*WHAT THE TASK ASKS*. The whole of the data is to be returned without a single change.

(Records contained in a dataset)
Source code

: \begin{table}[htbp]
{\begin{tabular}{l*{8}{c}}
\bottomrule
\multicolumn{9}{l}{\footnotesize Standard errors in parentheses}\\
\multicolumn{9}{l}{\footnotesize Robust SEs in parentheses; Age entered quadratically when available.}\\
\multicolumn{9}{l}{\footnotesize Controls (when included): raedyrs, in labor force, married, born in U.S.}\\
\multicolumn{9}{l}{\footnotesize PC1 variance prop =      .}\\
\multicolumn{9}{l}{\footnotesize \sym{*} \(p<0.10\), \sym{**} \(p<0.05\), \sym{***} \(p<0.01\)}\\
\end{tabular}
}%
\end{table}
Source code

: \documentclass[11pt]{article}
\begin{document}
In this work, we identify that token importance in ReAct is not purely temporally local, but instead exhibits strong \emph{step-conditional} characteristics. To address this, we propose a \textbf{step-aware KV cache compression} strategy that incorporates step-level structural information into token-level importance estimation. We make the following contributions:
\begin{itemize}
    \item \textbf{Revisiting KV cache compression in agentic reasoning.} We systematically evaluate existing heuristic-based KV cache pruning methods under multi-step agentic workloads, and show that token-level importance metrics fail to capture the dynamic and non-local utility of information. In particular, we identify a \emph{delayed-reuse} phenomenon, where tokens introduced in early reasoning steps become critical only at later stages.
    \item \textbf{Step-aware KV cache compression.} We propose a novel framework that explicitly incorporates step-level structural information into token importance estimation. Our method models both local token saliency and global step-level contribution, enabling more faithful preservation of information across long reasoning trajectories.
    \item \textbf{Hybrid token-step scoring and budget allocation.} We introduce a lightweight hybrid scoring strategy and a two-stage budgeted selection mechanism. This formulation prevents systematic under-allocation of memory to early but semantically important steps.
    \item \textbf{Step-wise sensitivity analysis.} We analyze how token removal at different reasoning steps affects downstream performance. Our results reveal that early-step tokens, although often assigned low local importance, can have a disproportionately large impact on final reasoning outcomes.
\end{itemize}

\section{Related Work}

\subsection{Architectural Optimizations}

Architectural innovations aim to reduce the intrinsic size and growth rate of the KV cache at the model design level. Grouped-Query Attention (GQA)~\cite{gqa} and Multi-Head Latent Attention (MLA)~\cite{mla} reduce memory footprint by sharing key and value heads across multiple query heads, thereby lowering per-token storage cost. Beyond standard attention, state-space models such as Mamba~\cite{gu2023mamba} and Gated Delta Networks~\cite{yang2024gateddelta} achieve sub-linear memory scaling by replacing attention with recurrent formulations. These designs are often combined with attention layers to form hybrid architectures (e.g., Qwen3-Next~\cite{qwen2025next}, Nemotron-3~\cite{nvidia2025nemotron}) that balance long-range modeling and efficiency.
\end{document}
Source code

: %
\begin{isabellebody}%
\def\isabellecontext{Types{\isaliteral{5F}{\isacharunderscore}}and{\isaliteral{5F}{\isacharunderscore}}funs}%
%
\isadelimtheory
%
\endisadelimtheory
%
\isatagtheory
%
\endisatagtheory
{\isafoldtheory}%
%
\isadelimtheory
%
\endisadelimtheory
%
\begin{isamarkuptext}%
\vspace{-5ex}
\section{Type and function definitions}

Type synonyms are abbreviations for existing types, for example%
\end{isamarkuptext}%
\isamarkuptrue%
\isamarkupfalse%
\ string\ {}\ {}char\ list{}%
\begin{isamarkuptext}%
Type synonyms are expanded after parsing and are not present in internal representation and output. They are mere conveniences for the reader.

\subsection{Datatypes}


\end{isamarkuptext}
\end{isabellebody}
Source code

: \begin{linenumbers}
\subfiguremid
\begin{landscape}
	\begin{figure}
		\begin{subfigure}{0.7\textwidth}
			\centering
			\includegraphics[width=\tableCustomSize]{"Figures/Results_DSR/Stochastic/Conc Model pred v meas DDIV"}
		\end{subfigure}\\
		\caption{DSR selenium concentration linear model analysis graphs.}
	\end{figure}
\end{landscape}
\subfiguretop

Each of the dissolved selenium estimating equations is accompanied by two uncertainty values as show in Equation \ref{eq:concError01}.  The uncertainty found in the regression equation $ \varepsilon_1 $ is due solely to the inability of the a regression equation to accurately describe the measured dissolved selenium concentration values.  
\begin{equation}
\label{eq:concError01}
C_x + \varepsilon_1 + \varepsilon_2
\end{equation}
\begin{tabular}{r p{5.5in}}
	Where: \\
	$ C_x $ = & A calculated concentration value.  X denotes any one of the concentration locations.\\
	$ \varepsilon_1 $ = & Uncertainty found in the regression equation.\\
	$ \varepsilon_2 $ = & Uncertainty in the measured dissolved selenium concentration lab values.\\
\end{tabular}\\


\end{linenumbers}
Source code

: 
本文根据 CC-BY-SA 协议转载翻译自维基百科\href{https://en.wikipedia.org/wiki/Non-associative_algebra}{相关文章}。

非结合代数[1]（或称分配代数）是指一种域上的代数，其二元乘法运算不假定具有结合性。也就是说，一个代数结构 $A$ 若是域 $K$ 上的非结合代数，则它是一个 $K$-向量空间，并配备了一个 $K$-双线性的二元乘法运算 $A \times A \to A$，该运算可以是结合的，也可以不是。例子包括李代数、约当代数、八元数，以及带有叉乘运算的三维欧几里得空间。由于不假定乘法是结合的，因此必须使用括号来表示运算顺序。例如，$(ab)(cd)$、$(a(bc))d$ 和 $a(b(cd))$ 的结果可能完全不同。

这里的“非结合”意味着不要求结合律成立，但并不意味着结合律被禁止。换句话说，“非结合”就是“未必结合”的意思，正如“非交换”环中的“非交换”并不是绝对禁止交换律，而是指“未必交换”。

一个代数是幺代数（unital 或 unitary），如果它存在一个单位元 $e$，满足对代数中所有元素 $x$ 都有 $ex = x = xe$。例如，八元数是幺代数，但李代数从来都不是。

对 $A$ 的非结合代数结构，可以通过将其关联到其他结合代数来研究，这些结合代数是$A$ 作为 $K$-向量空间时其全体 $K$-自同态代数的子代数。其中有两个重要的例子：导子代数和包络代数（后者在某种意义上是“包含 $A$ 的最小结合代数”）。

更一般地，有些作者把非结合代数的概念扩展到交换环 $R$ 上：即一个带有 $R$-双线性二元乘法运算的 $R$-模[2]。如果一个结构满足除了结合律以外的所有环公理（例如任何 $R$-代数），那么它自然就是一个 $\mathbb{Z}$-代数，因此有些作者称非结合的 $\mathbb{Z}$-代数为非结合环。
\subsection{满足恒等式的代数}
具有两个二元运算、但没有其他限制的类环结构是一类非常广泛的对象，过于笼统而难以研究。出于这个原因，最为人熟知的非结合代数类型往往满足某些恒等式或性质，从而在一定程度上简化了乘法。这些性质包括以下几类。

*SOLUTION FOR THIS PROBLEM*.
Source code

: \begin{table}[htbp]
{\begin{tabular}{l*{8}{c}}
\bottomrule
\multicolumn{9}{l}{\footnotesize Standard errors in parentheses}\\
\multicolumn{9}{l}{\footnotesize Robust SEs in parentheses; Age entered quadratically when available.}\\
\multicolumn{9}{l}{\footnotesize Controls (when included): raedyrs, in labor force, married, born in U.S.}\\
\multicolumn{9}{l}{\footnotesize PC1 variance prop =      .}\\
\multicolumn{9}{l}{\footnotesize \sym{*} \(p<0.10\), \sym{**} \(p<0.05\), \sym{***} \(p<0.01\)}\\
\end{tabular}
}%
\end{table}
Source code

: \documentclass[11pt]{article}
\begin{document}
In this work, we identify that token importance in ReAct is not purely temporally local, but instead exhibits strong \emph{step-conditional} characteristics. To address this, we propose a \textbf{step-aware KV cache compression} strategy that incorporates step-level structural information into token-level importance estimation. We make the following contributions:
\begin{itemize}
    \item \textbf{Revisiting KV cache compression in agentic reasoning.} We systematically evaluate existing heuristic-based KV cache pruning methods under multi-step agentic workloads, and show that token-level importance metrics fail to capture the dynamic and non-local utility of information. In particular, we identify a \emph{delayed-reuse} phenomenon, where tokens introduced in early reasoning steps become critical only at later stages.
    \item \textbf{Step-aware KV cache compression.} We propose a novel framework that explicitly incorporates step-level structural information into token importance estimation. Our method models both local token saliency and global step-level contribution, enabling more faithful preservation of information across long reasoning trajectories.
    \item \textbf{Hybrid token-step scoring and budget allocation.} We introduce a lightweight hybrid scoring strategy and a two-stage budgeted selection mechanism. This formulation prevents systematic under-allocation of memory to early but semantically important steps.
    \item \textbf{Step-wise sensitivity analysis.} We analyze how token removal at different reasoning steps affects downstream performance. Our results reveal that early-step tokens, although often assigned low local importance, can have a disproportionately large impact on final reasoning outcomes.
\end{itemize}

\section{Related Work}

\subsection{Architectural Optimizations}

Architectural innovations aim to reduce the intrinsic size and growth rate of the KV cache at the model design level. Grouped-Query Attention (GQA)~\cite{gqa} and Multi-Head Latent Attention (MLA)~\cite{mla} reduce memory footprint by sharing key and value heads across multiple query heads, thereby lowering per-token storage cost. Beyond standard attention, state-space models such as Mamba~\cite{gu2023mamba} and Gated Delta Networks~\cite{yang2024gateddelta} achieve sub-linear memory scaling by replacing attention with recurrent formulations. These designs are often combined with attention layers to form hybrid architectures (e.g., Qwen3-Next~\cite{qwen2025next}, Nemotron-3~\cite{nvidia2025nemotron}) that balance long-range modeling and efficiency.
\end{document}
Source code

: %
\begin{isabellebody}%
\def\isabellecontext{Types{\isaliteral{5F}{\isacharunderscore}}and{\isaliteral{5F}{\isacharunderscore}}funs}%
%
\isadelimtheory
%
\endisadelimtheory
%
\isatagtheory
%
\endisatagtheory
{\isafoldtheory}%
%
\isadelimtheory
%
\endisadelimtheory
%
\begin{isamarkuptext}%
\vspace{-5ex}
\section{Type and function definitions}

Type synonyms are abbreviations for existing types, for example%
\end{isamarkuptext}%
\isamarkuptrue%
\isamarkupfalse%
\ string\ {}\ {}char\ list{}%
\begin{isamarkuptext}%
Type synonyms are expanded after parsing and are not present in internal representation and output. They are mere conveniences for the reader.

\subsection{Datatypes}


\end{isamarkuptext}
\end{isabellebody}
Source code

: \begin{linenumbers}
\subfiguremid
\begin{landscape}
	\begin{figure}
		\begin{subfigure}{0.7\textwidth}
			\centering
			\includegraphics[width=\tableCustomSize]{"Figures/Results_DSR/Stochastic/Conc Model pred v meas DDIV"}
		\end{subfigure}\\
		\caption{DSR selenium concentration linear model analysis graphs.}
	\end{figure}
\end{landscape}
\subfiguretop

Each of the dissolved selenium estimating equations is accompanied by two uncertainty values as show in Equation \ref{eq:concError01}.  The uncertainty found in the regression equation $ \varepsilon_1 $ is due solely to the inability of the a regression equation to accurately describe the measured dissolved selenium concentration values.  
\begin{equation}
\label{eq:concError01}
C_x + \varepsilon_1 + \varepsilon_2
\end{equation}
\begin{tabular}{r p{5.5in}}
	Where: \\
	$ C_x $ = & A calculated concentration value.  X denotes any one of the concentration locations.\\
	$ \varepsilon_1 $ = & Uncertainty found in the regression equation.\\
	$ \varepsilon_2 $ = & Uncertainty in the measured dissolved selenium concentration lab values.\\
\end{tabular}\\


\end{linenumbers}
Source code

: 
本文根据 CC-BY-SA 协议转载翻译自维基百科\href{https://en.wikipedia.org/wiki/Non-associative_algebra}{相关文章}。

非结合代数[1]（或称分配代数）是指一种域上的代数，其二元乘法运算不假定具有结合性。也就是说，一个代数结构 $A$ 若是域 $K$ 上的非结合代数，则它是一个 $K$-向量空间，并配备了一个 $K$-双线性的二元乘法运算 $A \times A \to A$，该运算可以是结合的，也可以不是。例子包括李代数、约当代数、八元数，以及带有叉乘运算的三维欧几里得空间。由于不假定乘法是结合的，因此必须使用括号来表示运算顺序。例如，$(ab)(cd)$、$(a(bc))d$ 和 $a(b(cd))$ 的结果可能完全不同。

这里的“非结合”意味着不要求结合律成立，但并不意味着结合律被禁止。换句话说，“非结合”就是“未必结合”的意思，正如“非交换”环中的“非交换”并不是绝对禁止交换律，而是指“未必交换”。

一个代数是幺代数（unital 或 unitary），如果它存在一个单位元 $e$，满足对代数中所有元素 $x$ 都有 $ex = x = xe$。例如，八元数是幺代数，但李代数从来都不是。

对 $A$ 的非结合代数结构，可以通过将其关联到其他结合代数来研究，这些结合代数是$A$ 作为 $K$-向量空间时其全体 $K$-自同态代数的子代数。其中有两个重要的例子：导子代数和包络代数（后者在某种意义上是“包含 $A$ 的最小结合代数”）。

更一般地，有些作者把非结合代数的概念扩展到交换环 $R$ 上：即一个带有 $R$-双线性二元乘法运算的 $R$-模[2]。如果一个结构满足除了结合律以外的所有环公理（例如任何 $R$-代数），那么它自然就是一个 $\mathbb{Z}$-代数，因此有些作者称非结合的 $\mathbb{Z}$-代数为非结合环。
\subsection{满足恒等式的代数}
具有两个二元运算、但没有其他限制的类环结构是一类非常广泛的对象，过于笼统而难以研究。出于这个原因，最为人熟知的非结合代数类型往往满足某些恒等式或性质，从而在一定程度上简化了乘法。这些性质包括以下几类。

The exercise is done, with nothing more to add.